As the recognition accuracy of different networks shown in Figure 7, it is found that the proposed SCNN and ResNet18 own better recognition accuracy among all the models at different SNRs. The reason that ResNet18 performs well is because of the inclusion of the residual structure [29]. Although the performance of ResNet18 is comparable to that of the SCNN, the ResNet18’s model size is about 9 times of the proposed SCNN, which has been shown in Table 3. In Figure 7, we can also find out that the recognition accuracy of CNN3 is relatively low due to its simple structure. With the increasing of depth, the fit ability of CNN-based models is enhanced, resulting in the increasing of recognition accuracy for the six signals at different SNRs. Even so, the recognition accuracy of CNN-based models with a large number of layers, such as VGG16, is still lower than that of the proposed SCNN. The outstanding performance of the SCNN compared to CNNs is attributed to its accumulated information in time which compensates for its lack of spatial depth. The fusion of temporal and spatial information allows the SCNN to have good antinoise ability.

Based on the previous analysis, we know that VGG16 has the best performance for all CNNs without a residual structure. To further illustrate the advantages of the SCNN over ordinary CNNs without a residual structure, the confusion matrices of VGG16 and the SCNN are given in Figure 8. As the SNR decreases, the energy of noise covers the energy of signals. The energy distribution of different signals becomes blurred in the time-frequency maps, leading to a decrease in the recognition accuracy of both the VGG16 and SCNN for various signals. But in all, the overall recognition accuracy of the SCNN is still higher than that of the VGG16.

(a)

(b)

(c)

(d)

(e)

(f)
Figure 9 shows the recognition accuracy of the SCNN for each signal at different SNRs, in which we can see that the recognition of 2PSK is most susceptible to noise. This is because the energy of frequency components of 2PSK is relatively dispersed compared with other signals, which has been shown in Figure 2.

3.4. Analysis of Generalization Performance for Noise
In order to verify the generalization performance of the SCNN for noise, 6 electromagnetic signals at 0 dB, −3 dB, −6 dB, and −9 dB are used for training and testing. As shown in Table 4, the recognition accuracy is very high when the SNRs of trained signals are lower than or comparable with those of tested signals. Only when the SNRs of tested signals are much lower than those of trained signals will the recognition accuracy decline. So, it indicates that the SCNN has good generalization performance for noise in a certain SNR range.
4. Conclusions
The SCNN proposed in this paper utilizes the convolutional layer as visual perception. The LIF neurons and IF neurons are used to construct the convolutional layers and fully connected layers of the SCNN, respectively. The feature maps are converted into pulses to obtain temporal information, which enables the SCNN to perform well in the recognition of electromagnetic signals. And the outstanding recognition performance of the SCNN for electromagnetic signals at low SNRs is verified through the recognition of 6 signals at different SNRs.
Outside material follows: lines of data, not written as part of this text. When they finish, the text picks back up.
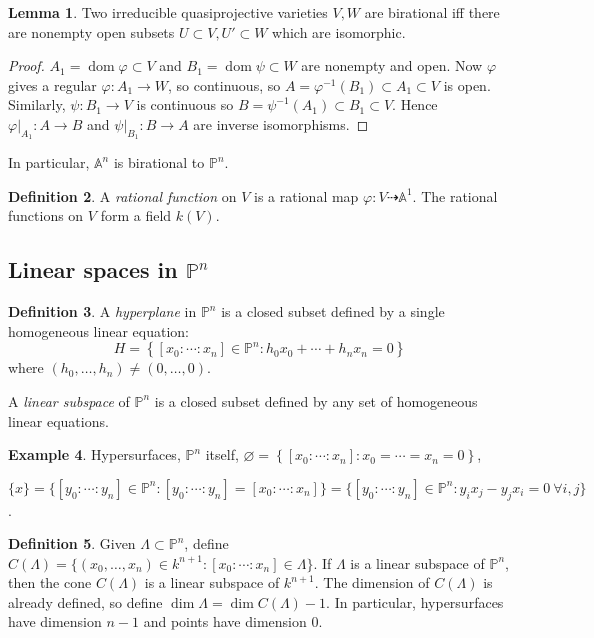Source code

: \documentclass{article}
\newcommand{\A}{\mathbb{A}}
\newcommand{\p}{\mathbb{P}}
\newcommand{\dom}{\operatorname{dom}}
\theoremstyle{definition}
\newtheorem{defn}{Definition}[subsection]
\newtheorem{lemma}[defn]{Lemma}
\newtheorem{example}[defn]{Example}
\begin{document}
\begin{lemma}
\label{lemma:biratiffisoopensub}
Two irreducible quasiprojective varieties $V,W$ are birational iff there are nonempty open subsets $U\subset V,U'\subset W$ which are isomorphic.
\end{lemma}
\begin{proof}
$A_1=\dom\varphi\subset V$ and $B_1=\dom\psi\subset W$ are nonempty and open. Now $\varphi$ gives a regular $\varphi:A_1\rightarrow W$, so continuous, so $A=\varphi^{-1}(B_1)\subset A_1\subset V$ is open. Similarly, $\psi:B_1\rightarrow V$ is continuous so $B=\psi^{-1}(A_1)\subset B_1\subset V$. Hence $\left.\varphi\right|_{A_1}:A\rightarrow B$ and $\left.\psi\right|_{B_1}:B\rightarrow A$ are inverse isomorphisms.
\end{proof}
In particular, $\A^n$ is birational to $\p^n$.

\begin{defn}
A \textit{rational function} on $V$ is a rational map $\varphi:V\dashrightarrow\A^1$. The rational functions on $V$ form a field $k(V)$.
\end{defn}

\subsection{Linear spaces in $\p^n$}
\begin{defn}
A \textit{hyperplane} in $\p^n$ is a closed subset defined by a single homogeneous linear equation:
\[
H=\left\{[x_0:\cdots:x_n]\in\p^n:h_0x_0+\cdots+h_nx_n=0\right\}
\]
where $(h_0,\ldots,h_n)\neq (0,\ldots,0)$.

A \textit{linear subspace} of $\p^n$ is a closed subset defined by any set of homogeneous linear equations.
\end{defn}

\begin{example}
Hypersurfaces, $\p^n$ itself, $\varnothing=\left\{[x_0:\cdots:x_n]:x_0=\cdots=x_n=0\right\}$,

$\{x\}=\{[y_0:\cdots:y_n]\in\p^n:[y_0:\cdots:y_n]=[x_0:\cdots:x_n]\}=\{[y_0:\cdots:y_n]\in\p^n:y_ix_j-y_jx_i=0 \ \forall i,j\}$.
\end{example}

\begin{defn}
Given $\Lambda\subset\p^n$, define $C(\Lambda)=\{(x_0,\ldots,x_n)\in k^{n+1}:[x_0:\cdots:x_n]\in\Lambda\}$. If $\Lambda$ is a linear subspace of $\p^n$, then the cone $C(\Lambda)$ is a linear subspace of $k^{n+1}$. The dimension of $C(\Lambda)$ is already defined, so define $\dim\Lambda=\dim C(\Lambda)-1$. In particular, hypersurfaces have dimension $n-1$ and points have dimension 0.
\end{defn}
\end{document}
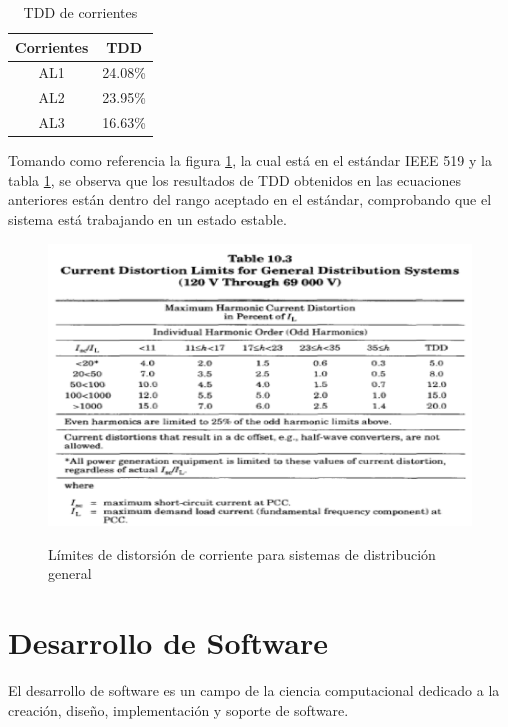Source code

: \begin{table}[!htbp]
\begin{center}
\begin{tabular}{ |c|c| } 
\hline
Corrientes & TDD\\
\hline
AL1 & 24.08\%\\
\hline
AL2 & 23.95\%\\
\hline
AL3 & 16.63\%\\
\hline
\end{tabular}
\end{center}
\caption{TDD de corrientes}
\label{tab:tdd-corriente}
\end{table}

Tomando como referencia la figura \ref{fig:límites-corriente}, la cual está en el estándar IEEE 519 y la tabla \ref{tab:tdd-corriente}, se observa que los resultados de TDD obtenidos en las ecuaciones anteriores están dentro del rango aceptado en el estándar, comprobando que el sistema está trabajando en un estado estable. 

\begin{figure}[H]
\centering
\includegraphics{2Marco/limites-distorsion-corriente}
\caption{Límites de distorsión de corriente para sistemas de distribución general} \cite{A45}
\label{fig:límites-corriente}
\end{figure} 

\section{Desarrollo de Software}

El desarrollo de software es un campo de la ciencia computacional dedicado a la creación, diseño, implementación y soporte de software.

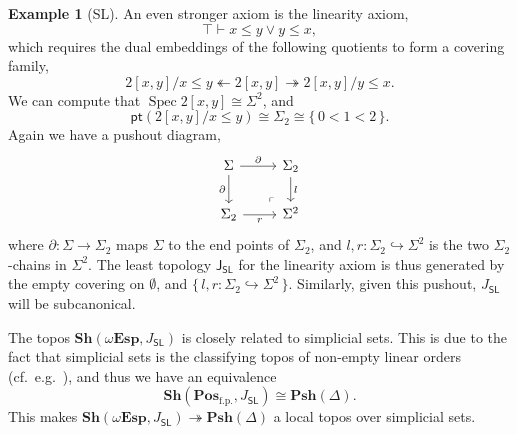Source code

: \documentclass[a4paper,12pt]{amsart}
\theoremstyle{definition}
\newtheorem{example}[theorem]{Example}
\newcommand{\mb}[1]{\mathbf{#1}}
\newcommand{\mr}[1]{\mathrm{#1}}
\newcommand{\ms}[1]{\mathsf{#1}}
\newcommand{\Pos}{\mb{Pos}}
\newcommand{\sh}{\mb{Sh}}
\newcommand{\psh}{\mb{Psh}}
\newcommand{\set}[1]{\{\,#1\,\}}
\newcommand{\surj}{\twoheadrightarrow}
\newcommand{\hook}{\hookrightarrow}
\newcommand{\fp}{_{\mr{f.p.}}}
\newcommand{\emp}{\emptyset}
\newcommand{\pt}{\ms{pt}}
\newcommand{\wTop}{\omega\mb{Esp}}
\newcommand{\spec}{\operatorname{Spec}}
\begin{document}
\begin{example}[SL]
  An even stronger axiom is the linearity axiom, 
  \[ \top \vdash x \le y \vee y \le x, \]
  which requires the dual embeddings of the following quotients to form a covering family,
  \[ 2[x,y]/x \le y \twoheadleftarrow 2[x,y] \surj 2[x,y]/y \le x. \]
  We can compute that $\spec 2[x,y] \cong \Sigma^2$, and 
  \[ \pt(2[x,y]/x \le y) \cong \Sigma_2 \cong \set{0 < 1 < 2}. \]
  Again we have a pushout diagram,
  \[
  \begin{tikzcd}
    \Sigma \ar[r, "\partial"] \ar[d, "\partial"'] & \Sigma_2 \ar[d, "l"] \\ 
    \Sigma_2 \ar[r, "r"'] & \Sigma^2
    \arrow["\lrcorner"{anchor=center, pos=0.125, rotate=180}, draw=none, from=2-2, to=1-1]
  \end{tikzcd}
  \]
  where $\partial : \Sigma \to \Sigma_2$ maps $\Sigma$ to the end points of $\Sigma_2$, and $l,r : \Sigma_2 \hook \Sigma^2$ is the two $\Sigma_2$-chains in $\Sigma^2$. The least topology $\ms J_{\ms{SL}}$ for the linearity axiom is thus generated by the empty covering on $\emp$, and $\set{l,r : \Sigma_2 \hook \Sigma^2}$. Similarly, given this pushout, $J_{\ms{SL}}$ will be subcanonical.

  The topos $\sh(\wTop,J_{\ms{SL}})$ is closely related to simplicial sets. This is due to the fact that simplicial sets is the classifying topos of non-empty linear orders (cf.\ e.g.~\cite[VIII. 8]{maclane1992sheaves}), and thus we have an equivalence 
  \[ \sh(\Pos\fp,J_{\ms{SL}}) \cong \psh(\Delta). \]
  This makes $\sh(\wTop,J_{\ms{SL}}) \surj \psh(\Delta)$ a local topos over simplicial sets.
\end{example}
\end{document}

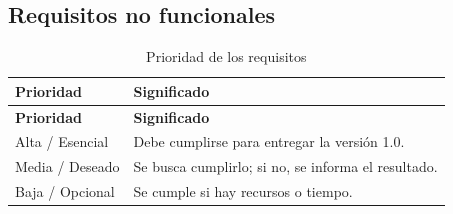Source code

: \documentclass[11pt]{article}
\begin{document}
\subsection{Requisitos no funcionales}
{\small
\begin{longtable}{|>{\RaggedRight\arraybackslash}p{3.91cm}|>{\RaggedRight\arraybackslash}p{10.95cm}|}
\caption{Prioridad de los requisitos}\\
\hline
\rowcolor{encabezado}\textbf{Prioridad} & \textbf{Significado} \\ \hline
\endfirsthead
\hline
\rowcolor{encabezado}\textbf{Prioridad} & \textbf{Significado} \\ \hline
\endhead
Alta / Esencial & Debe cumplirse para entregar la versión 1.0. \\ \hline
Media / Deseado & Se busca cumplirlo; si no, se informa el resultado. \\ \hline
Baja / Opcional & Se cumple si hay recursos o tiempo. \\ \hline
\end{longtable}}
\end{document}
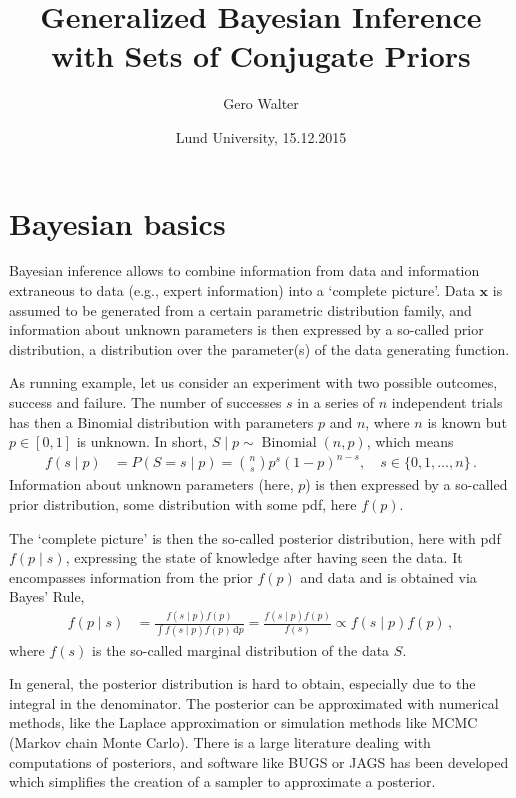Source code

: \documentclass[12pt,a4paper	,twoside]{article}
\title{Generalized Bayesian Inference\\ with Sets of Conjugate Priors}
\author{Gero Walter}
\date{Lund University, 15.12.2015}
\newcommand{\dd}{\,\mathrm{d}}
\newcommand{\bs}[1]{\boldsymbol{#1}}
\renewcommand{\vec}[1]{{\bs#1}}
\newcommand{\bin}{\operatorname{Binomial}}
\begin{document}
\maketitle

\section{Bayesian basics}

Bayesian inference allows to combine information from data
and information extraneous to data (e.g., expert information)
into a `complete picture'.
Data $\vec{x}$ is assumed to be generated from a certain parametric distribution family,
and information about unknown parameters is then expressed by a so-called prior distribution,
a distribution over the parameter(s) of the data generating function.

As running example, let us consider an experiment with two possible outcomes,
success and failure. The number of successes $s$ in a series of $n$ independent trials
has then a Binomial distribution with parameters $p$ and $n$,
where $n$ is known but $p \in [0,1]$ is unknown.
In short, $S\mid p \sim \bin(n,p)$, which means
\begin{align}
f(s\mid p) &= P(S = s \mid p) = {n \choose s} p^s (1-p)^{n-s},\quad s \in \{0, 1, \ldots, n\}\,.
\label{eq:binompmf}
\end{align}
Information about unknown parameters (here, $p$) is then expressed
by a so-called prior distribution, some distribution with some pdf, here $f(p)$.

The `complete picture' is then the so-called posterior distribution,
here with pdf $f(p\mid s)$, expressing the state of knowledge after having seen the data.
It encompasses information from the prior $f(p)$ and data
and is obtained via Bayes' Rule,
\begin{align}
f(p \mid s) &= \frac{f(s\mid p) f(p)}{\int f(s\mid p) f(p) \dd p}
             = \frac{f(s\mid p) f(p)}{f(s)} \propto f(s\mid p) f(p)\,,
\label{eq:bayesrule}
\end{align}
where $f(s)$ is the so-called marginal distribution of the data $S$.

In general, the posterior distribution is hard to obtain,
especially due to the integral in the denominator.
The posterior can be approximated with numerical methods,
like the Laplace approximation or simulation methods like MCMC (Markov chain Monte Carlo).
There is a large literature dealing with computations of posteriors,
and software like BUGS or JAGS has been developed
which simplifies the creation of a sampler to approximate a posterior.
\end{document}

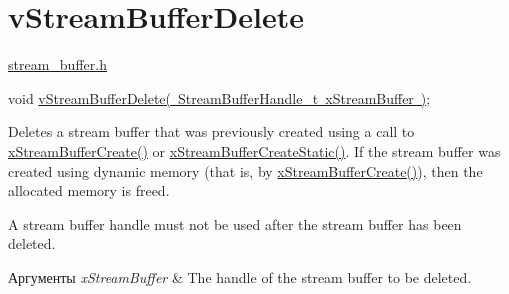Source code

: \hypertarget{group__v_stream_buffer_delete}{}\section{v\+Stream\+Buffer\+Delete}
\label{group__v_stream_buffer_delete}
\mbox{\hyperlink{stream__buffer_8h}{stream\+\_\+buffer.\+h}}


\begin{DoxyPre}
void \mbox{\hyperlink{stream__buffer_8h_a05dc9d2ae220a050526a062eddf6d7a2}{vStreamBufferDelete( StreamBufferHandle\_t xStreamBuffer )}};
\end{DoxyPre}


Deletes a stream buffer that was previously created using a call to \mbox{\hyperlink{stream__buffer_8h_a39aa4dd8b83e2df7ded291f863fb5fed}{x\+Stream\+Buffer\+Create()}} or \mbox{\hyperlink{stream__buffer_8h_a3c248575ac1b83801db605b32a118f77}{x\+Stream\+Buffer\+Create\+Static()}}. If the stream buffer was created using dynamic memory (that is, by \mbox{\hyperlink{stream__buffer_8h_a39aa4dd8b83e2df7ded291f863fb5fed}{x\+Stream\+Buffer\+Create()}}), then the allocated memory is freed.

A stream buffer handle must not be used after the stream buffer has been deleted.


\begin{DoxyParams}{Аргументы}
{\em x\+Stream\+Buffer} & The handle of the stream buffer to be deleted. \\
\hline
\end{DoxyParams}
As a third-generation neural network, information transmission in the form of pulses in SNNs has stronger biological interpretability. The low power consumption of SNNs can get greater benefits in signal recognition.
Data Availability
The data used to support the findings of this study are available from the corresponding author upon request.
Conflicts of Interest
The authors declare that they have no conflicts of interest.
Acknowledgments
This work was supported by the State Key Laboratory of CEMEE (Grant no. CEMEE2022K0102A).